E cita diretamente o Brasil, com uma linguagem depreciativa sugerindo que as relações com o País se tornarão mais ruidosas:

Veja-se, por exemplo, o Brasil. A nona maior economia do mundo, com uma população de 211 milhões, o Brasil é exatamente o tipo de mercado crescente com o qual o Reino Unido deveria buscar construir uma forte relação comercial. Mas, na medida em que as mudanças climáticas sobem na hierarquia dos assuntos políticos importantes, será cada vez mais difícil conciliar a nossa política de mudanças climáticas com a concordância com um acordo de livre comércio com um país que desmata uma área da floresta amazônica do tamanho de um campo de futebol a cada minuto. Em tais casos, a realpolitik deixará o Reino Unido com um dilema: aliviar as pressões sobre delinquentes das mudanças climáticas como o Brasil (sic) ou esquecer o acordo de livre comércio.

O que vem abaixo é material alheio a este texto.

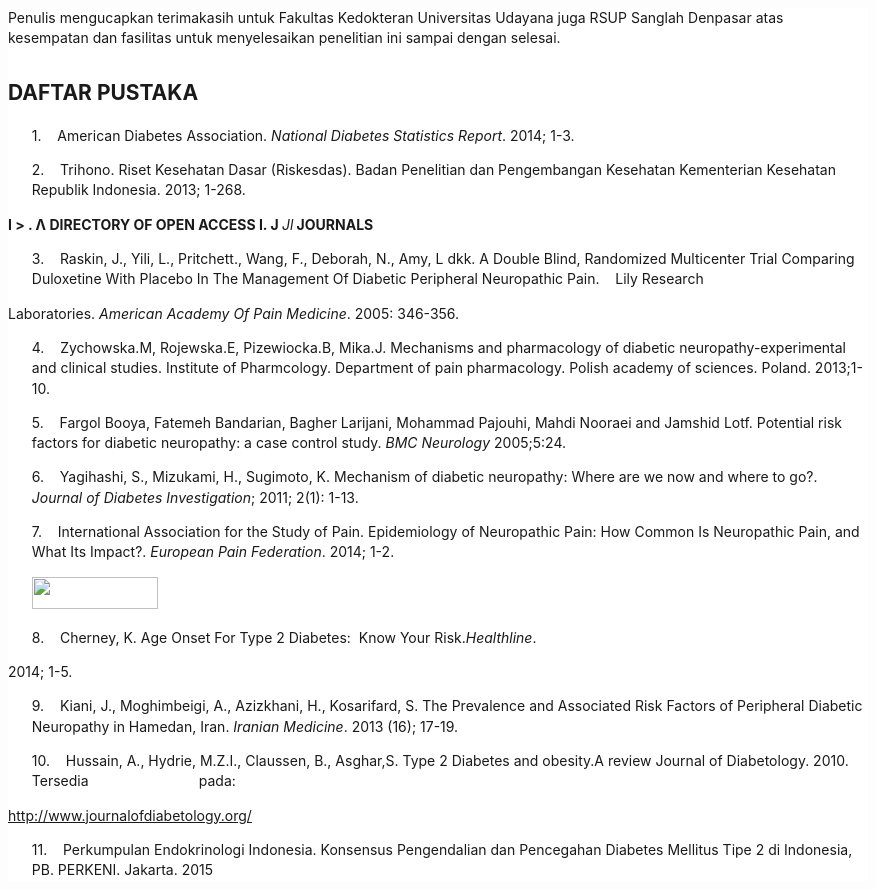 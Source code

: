 <p><span class="font7">Penulis mengucapkan terimakasih untuk Fakultas Kedokteran Universitas Udayana juga RSUP Sanglah Denpasar atas kesempatan dan fasilitas untuk menyelesaikan penelitian ini sampai dengan selesai.</span></p>
<h2><a name="bookmark16"></a><span class="font7" style="font-weight:bold;"><a name="bookmark17"></a>DAFTAR PUSTAKA</span></h2>
<ul style="list-style:none;"><li>
<p><span class="font7">1. &nbsp;&nbsp;&nbsp;American Diabetes Association. </span><span class="font7" style="font-style:italic;">National Diabetes Statistics Report</span><span class="font7">. 2014; 1-3.</span></p></li>
<li>
<p><span class="font7">2. &nbsp;&nbsp;&nbsp;Trihono. Riset Kesehatan Dasar (Riskesdas). Badan Penelitian dan Pengembangan Kesehatan Kementerian Kesehatan Republik Indonesia. 2013; 1-268.</span></p></li></ul>
<p><span class="font0" style="font-weight:bold;">I &gt;&nbsp;. Λ DIRECTORY OF OPEN ACCESS I. J </span><span class="font7" style="font-style:italic;">Jl</span><span class="font0" style="font-weight:bold;"> JOURNALS</span></p>
<ul style="list-style:none;"><li>
<p><span class="font7">3. &nbsp;&nbsp;&nbsp;Raskin, J., Yili, L., Pritchett., Wang, F., Deborah, N., Amy, L dkk. A Double Blind, Randomized Multicenter Trial Comparing Duloxetine With Placebo In The Management Of Diabetic Peripheral Neuropathic Pain. &nbsp;&nbsp;&nbsp;Lily Research</span></p></li></ul>
<p><span class="font7">Laboratories. </span><span class="font7" style="font-style:italic;">American Academy Of Pain Medicine</span><span class="font7">. 2005: 346-356.</span></p>
<ul style="list-style:none;"><li>
<p><span class="font7">4. &nbsp;&nbsp;&nbsp;Zychowska.M, Rojewska.E, Pizewiocka.B, Mika.J. Mechanisms and pharmacology of diabetic neuropathy-experimental and clinical studies. Institute of Pharmcology. Department of pain pharmacology. Polish academy of sciences. Poland. 2013;1-10.</span></p></li>
<li>
<p><span class="font7">5. &nbsp;&nbsp;&nbsp;Fargol Booya, Fatemeh Bandarian, Bagher Larijani, Mohammad Pajouhi, Mahdi Nooraei and Jamshid Lotf. Potential risk factors for diabetic neuropathy: a case control study. </span><span class="font7" style="font-style:italic;">BMC Neurology</span><span class="font7"> 2005;5:24.</span></p></li>
<li>
<p><span class="font7">6. &nbsp;&nbsp;&nbsp;Yagihashi, S., Mizukami, H., Sugimoto, K. Mechanism of diabetic neuropathy: Where are we now and where to go?. </span><span class="font7" style="font-style:italic;">Journal of Diabetes Investigation</span><span class="font7">; 2011; 2(1): 1-13.</span></p></li>
<li>
<p><span class="font7">7. &nbsp;&nbsp;&nbsp;International Association for the Study of Pain. Epidemiology of Neuropathic Pain: How Common Is Neuropathic Pain, and What Its Impact?. </span><span class="font7" style="font-style:italic;">European Pain Federation</span><span class="font7">. 2014; 1-2.</span></p><img src="https://jurnal.harianregional.com/media/54047-2.jpg" alt="" style="width:95pt;height:24pt;"></li>
<li>
<p><span class="font7">8. &nbsp;&nbsp;&nbsp;Cherney, K. Age Onset For Type 2 Diabetes: &nbsp;Know Your Risk.</span><span class="font7" style="font-style:italic;">Healthline</span><span class="font7">.</span></p></li></ul>
<p><span class="font7">2014; 1-5.</span></p>
<ul style="list-style:none;"><li>
<p><span class="font7">9. &nbsp;&nbsp;&nbsp;Kiani, J., Moghimbeigi, A., Azizkhani, H., Kosarifard, S. The Prevalence and Associated Risk Factors of Peripheral Diabetic Neuropathy in Hamedan, Iran. </span><span class="font7" style="font-style:italic;">Iranian Medicine</span><span class="font7">. 2013 (16); 17-19.</span></p></li>
<li>
<p><span class="font7">10. &nbsp;&nbsp;&nbsp;Hussain, A., Hydrie, M.Z.I., Claussen, B., Asghar,S. Type 2 Diabetes and obesity.A review Journal of Diabetology. 2010. Tersedia &nbsp;&nbsp;&nbsp;&nbsp;&nbsp;&nbsp;&nbsp;&nbsp;&nbsp;&nbsp;&nbsp;&nbsp;&nbsp;&nbsp;&nbsp;&nbsp;&nbsp;&nbsp;&nbsp;&nbsp;&nbsp;&nbsp;&nbsp;&nbsp;&nbsp;&nbsp;&nbsp;pada:</span></p></li></ul>
<p><a href="http://www.journalofdiabetology.org/"><span class="font7">http://www.journalofdiabetology.org/</span></a></p>
<ul style="list-style:none;"><li>
<p><span class="font7">11. &nbsp;&nbsp;&nbsp;Perkumpulan Endokrinologi Indonesia. Konsensus Pengendalian dan Pencegahan Diabetes Mellitus Tipe 2 di Indonesia, PB. PERKENI. Jakarta. 2015</span></p></li>
<li>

Definitivamente, o Brasil não precisa nem de um acordo de livre comércio com quem quer que seja, nem muito menos aceitar a pecha de “delinquente climático”, principalmente, vinda de dignitários estrangeiros. E, embora seja difícil esperar que até mesmo a “Global Britain” se disponha a engajar forças militares em ações punitivas contra “delinquentes” selecionados, tal linguagem denota que a mentalidade supremacista colonial da “Pérfida Albion” tem raízes profundas.

A outra manifestação da nova orientação veio do chefe do MI-6, o serviço de inteligência exterior britânico, Richard Moore, admitindo que a agência já começou o que chama “espionagem verde” contra os maiores poluidores do mundo, para assegurar que “joguem limpo” e mantenham as suas promessas climáticas (Sky News, 27/04/2021).

Segundo ele, o MI-6 está monitorando os grandes países industrializados, em apoio ao que chamou de “o mais destacado item da agenda de política externa internacional para este paíse e para o planeta”.

“Onde as pessoas assinarem compromissos sobre as mudanças climáticas, talvez, seja o nosso trabalho assegurar que o que elas estão realmente fazendo reflete o que assinaram”, disse ele.

Conhecendo-se as grandes capacidades da inteligência britânica e, principalmente, as do consórcio de inteligência eletrônica Five Eyes (Cinco Olhos; também conhecido como Echelon-Escalão), constituído pelas agências correspondentes do Reino Unido, EUA, Canadá, Austrália e Nova Zelândia, pode-se intuir o nível de importância que os britânicos e suas contrapartes estadunidenses estão atribuindo ao assunto.

Diante de semelhante arranjo de forças, qualquer tentativa de “apaziguamento” parece inócua, mas o Brasil e outros alvos potenciais da agenda do “atlanticismo verde” podem extrair dela a preciosa “dica” da relevância atribuída ao desenvolvimento de novas tecnologias energéticas. Este, sim, um exemplo que precisa ser seguido.